The overall health of Americans isn't improving much, with about six in 10 people either overweight or obese and large numbers engaging in unhealthy behaviors like smoking, heavy drinking or not exercising, a new government report shows.

The U.S. Centers for Disease Control and Prevention report found Americans continuing to make many of the lifestyle choices that have led to soaring rates of heart disease, diabetes and other chronic illnesses, including the following:
  • About six of 10 adults drink, including an increase in those who reported episodic heavy drinking of five or more drinks in one day during the previous year.
  • Twenty percent of adults smoke, and less than one-half of smokers attempted to quit in the past year.
  • Only one in five adults met federal guidelines for both aerobic activity and muscle-strengthening exercise. One in three was completely inactive when it came to any leisure-time aerobic activity.

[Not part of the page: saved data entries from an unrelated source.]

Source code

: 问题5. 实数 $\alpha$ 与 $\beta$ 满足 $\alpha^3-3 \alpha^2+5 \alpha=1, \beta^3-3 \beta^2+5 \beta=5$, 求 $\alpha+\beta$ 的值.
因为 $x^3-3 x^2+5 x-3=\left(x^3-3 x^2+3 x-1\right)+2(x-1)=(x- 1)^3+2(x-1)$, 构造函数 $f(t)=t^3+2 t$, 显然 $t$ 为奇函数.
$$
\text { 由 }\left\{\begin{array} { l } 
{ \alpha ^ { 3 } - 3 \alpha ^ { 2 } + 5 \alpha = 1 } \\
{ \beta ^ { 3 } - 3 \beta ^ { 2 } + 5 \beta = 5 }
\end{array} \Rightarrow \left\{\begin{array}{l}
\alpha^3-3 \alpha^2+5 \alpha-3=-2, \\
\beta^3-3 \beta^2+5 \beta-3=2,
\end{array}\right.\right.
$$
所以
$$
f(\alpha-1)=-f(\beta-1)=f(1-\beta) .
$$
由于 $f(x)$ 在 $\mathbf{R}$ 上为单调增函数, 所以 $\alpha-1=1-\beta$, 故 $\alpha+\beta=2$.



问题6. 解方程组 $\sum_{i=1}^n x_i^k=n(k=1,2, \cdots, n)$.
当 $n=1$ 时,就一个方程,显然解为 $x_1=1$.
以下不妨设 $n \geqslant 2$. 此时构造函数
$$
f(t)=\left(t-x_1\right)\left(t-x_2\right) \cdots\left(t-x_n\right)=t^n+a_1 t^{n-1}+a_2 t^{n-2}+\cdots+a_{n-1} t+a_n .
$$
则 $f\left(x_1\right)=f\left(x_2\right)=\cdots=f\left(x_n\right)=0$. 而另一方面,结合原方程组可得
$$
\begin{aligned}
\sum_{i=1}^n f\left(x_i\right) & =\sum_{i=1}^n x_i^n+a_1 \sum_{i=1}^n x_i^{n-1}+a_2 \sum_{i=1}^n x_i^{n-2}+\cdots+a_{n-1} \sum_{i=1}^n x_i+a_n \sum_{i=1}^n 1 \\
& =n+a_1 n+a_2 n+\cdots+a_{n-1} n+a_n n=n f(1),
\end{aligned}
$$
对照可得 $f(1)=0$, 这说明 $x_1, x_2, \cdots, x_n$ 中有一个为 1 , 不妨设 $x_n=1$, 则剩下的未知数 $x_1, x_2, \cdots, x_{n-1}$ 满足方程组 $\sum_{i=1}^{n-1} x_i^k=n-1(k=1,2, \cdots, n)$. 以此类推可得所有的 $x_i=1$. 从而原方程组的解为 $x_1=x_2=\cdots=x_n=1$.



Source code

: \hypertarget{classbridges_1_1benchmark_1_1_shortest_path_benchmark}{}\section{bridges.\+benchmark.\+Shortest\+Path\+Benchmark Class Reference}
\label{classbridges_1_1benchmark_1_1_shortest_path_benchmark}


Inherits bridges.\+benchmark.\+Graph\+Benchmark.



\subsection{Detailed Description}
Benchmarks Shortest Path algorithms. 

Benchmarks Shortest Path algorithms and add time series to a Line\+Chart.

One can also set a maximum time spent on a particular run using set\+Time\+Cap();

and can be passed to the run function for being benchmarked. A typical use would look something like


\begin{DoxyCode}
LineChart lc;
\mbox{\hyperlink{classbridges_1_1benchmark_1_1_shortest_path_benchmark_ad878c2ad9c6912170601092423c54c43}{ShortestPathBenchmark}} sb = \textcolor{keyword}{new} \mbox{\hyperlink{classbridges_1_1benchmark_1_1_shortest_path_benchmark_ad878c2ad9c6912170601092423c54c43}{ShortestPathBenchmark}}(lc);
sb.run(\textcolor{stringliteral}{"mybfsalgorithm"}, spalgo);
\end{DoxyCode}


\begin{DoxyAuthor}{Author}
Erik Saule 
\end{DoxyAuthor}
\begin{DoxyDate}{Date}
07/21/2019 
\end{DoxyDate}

American history is replete with stories of strength. It’s sad and frustrating to see us so unhealthy and decrepit.

So yes, the truth sometimes hurts, but not as much as being lied to, and made to believe that  "we have the best medical system in the world, that spending a huge amount of our GDP on health care translates into a healthier population,or in the fantasy that a magical witch doctor medicine man will always have the correct answer for what ails you.